// legal

Privacy Policy

Last updated: February 2026  ·  Effective immediately

// tldr

Sentinel collects zero data about you. Everything it sees stays on your Mac. There are no servers, no analytics, no accounts. Full stop.

// 01

What Sentinel Does Not Collect

Sentinel does not collect, transmit, or store any data on external servers — because there are no external servers. The app has no outbound network requests of its own.

  • No analytics or usage statistics
  • No crash reports sent anywhere
  • No app usage tracking or telemetry
  • No device identifiers or fingerprinting
  • No account creation or registration required
  • No advertising SDKs or third-party libraries

// 02

What Stays On Your Device

Everything Sentinel monitors is stored locally in a CoreData database on your Mac. This includes:

  • Camera and microphone access event logs
  • Network connection records (process, remote host, port)
  • USB and Bluetooth device connection history
  • Your whitelist and blocklist (stored in UserDefaults)
  • App Lock preference and seen-app history

None of this data ever leaves your machine. It is never uploaded, synced, or shared.

// 03

Permissions Explained

Sentinel requests certain macOS permissions to do its job. Here is exactly what each one is used for — and what it is not used for.

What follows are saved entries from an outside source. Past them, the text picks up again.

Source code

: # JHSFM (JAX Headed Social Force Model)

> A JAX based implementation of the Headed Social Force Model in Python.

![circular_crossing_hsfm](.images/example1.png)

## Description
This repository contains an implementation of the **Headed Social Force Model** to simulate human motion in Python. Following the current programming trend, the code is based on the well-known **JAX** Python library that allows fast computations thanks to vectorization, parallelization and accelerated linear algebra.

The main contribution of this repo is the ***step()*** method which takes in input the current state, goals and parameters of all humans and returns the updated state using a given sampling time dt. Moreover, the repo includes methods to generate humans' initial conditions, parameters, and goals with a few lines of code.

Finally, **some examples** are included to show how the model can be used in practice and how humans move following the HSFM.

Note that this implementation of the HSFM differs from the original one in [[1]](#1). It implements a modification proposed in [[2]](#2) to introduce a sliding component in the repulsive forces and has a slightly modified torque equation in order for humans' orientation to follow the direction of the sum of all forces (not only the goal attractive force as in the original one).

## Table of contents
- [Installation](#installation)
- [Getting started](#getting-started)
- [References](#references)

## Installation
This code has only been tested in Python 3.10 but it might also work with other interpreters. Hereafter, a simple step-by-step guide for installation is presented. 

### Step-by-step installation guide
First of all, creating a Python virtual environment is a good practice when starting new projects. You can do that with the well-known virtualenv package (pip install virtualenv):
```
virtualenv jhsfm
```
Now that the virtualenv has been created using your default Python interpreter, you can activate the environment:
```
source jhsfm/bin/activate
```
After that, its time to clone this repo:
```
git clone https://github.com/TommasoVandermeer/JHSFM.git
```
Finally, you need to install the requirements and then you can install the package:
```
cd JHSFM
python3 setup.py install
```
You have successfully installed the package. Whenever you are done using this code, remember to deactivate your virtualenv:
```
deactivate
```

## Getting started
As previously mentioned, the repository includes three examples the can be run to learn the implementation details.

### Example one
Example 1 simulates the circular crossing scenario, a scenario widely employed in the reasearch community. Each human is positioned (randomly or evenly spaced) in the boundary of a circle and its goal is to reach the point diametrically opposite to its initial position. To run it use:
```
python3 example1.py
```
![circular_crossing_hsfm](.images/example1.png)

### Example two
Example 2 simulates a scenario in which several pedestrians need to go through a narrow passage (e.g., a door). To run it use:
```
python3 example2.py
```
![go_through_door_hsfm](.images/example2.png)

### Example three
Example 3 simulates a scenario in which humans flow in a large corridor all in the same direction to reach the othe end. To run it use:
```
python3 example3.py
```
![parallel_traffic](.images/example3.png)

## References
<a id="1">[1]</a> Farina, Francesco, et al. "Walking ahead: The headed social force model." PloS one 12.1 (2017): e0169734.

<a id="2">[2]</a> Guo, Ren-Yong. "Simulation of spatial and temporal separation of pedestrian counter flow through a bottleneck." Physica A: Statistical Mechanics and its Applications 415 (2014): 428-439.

  • Local Network — to enumerate active TCP/UDP connections via the system network stack. Sentinel reads connection metadata only; it does not intercept packet content.
  • Microphone (monitoring) — to detect when any app activates the microphone hardware via CoreAudio. Sentinel never records audio.
  • Camera (monitoring) — to detect when any app activates the camera via CoreMediaIO. Sentinel never captures video or images.
  • Bluetooth — to list connected and newly paired Bluetooth devices. No data is read from the devices themselves.
  • Accessibility / No Sandbox — Sentinel runs without the macOS sandbox to enable low-level process inspection (identifying which app is using which sensor). This access is used exclusively for monitoring, never for control or data exfiltration.

// 04

Your Data, Your Control

You own everything Sentinel records. You can clear all event history from within the app at any time. Uninstalling Sentinel removes all stored data — there is nothing left behind on any server, because there are no servers.

The Touch ID app lock protects your threat data from other users of your Mac. Biometric data is handled entirely by macOS LocalAuthentication — Sentinel never sees or stores your fingerprint or face data.

// 05

No Third Parties

Sentinel contains zero third-party SDKs, analytics libraries, crash reporters, or advertising frameworks. The only external resources it loads are system fonts at runtime from Google Fonts (this website only — not the app). The macOS app itself makes no outbound connections.

// 06

Open Source

Sentinel is open source. You can read every line of code, verify these claims, and build it yourself. If you find something that contradicts this policy, please open an issue on GitHub.

github.com/sentinel-app/sentinel  ·  MIT License

// 07

Changes to This Policy

If this policy changes, the updated date at the top of this page will reflect it and changes will be noted in the app's release notes. Given the nature of the app — no data collection, no servers — there is very little reason for this policy to ever change.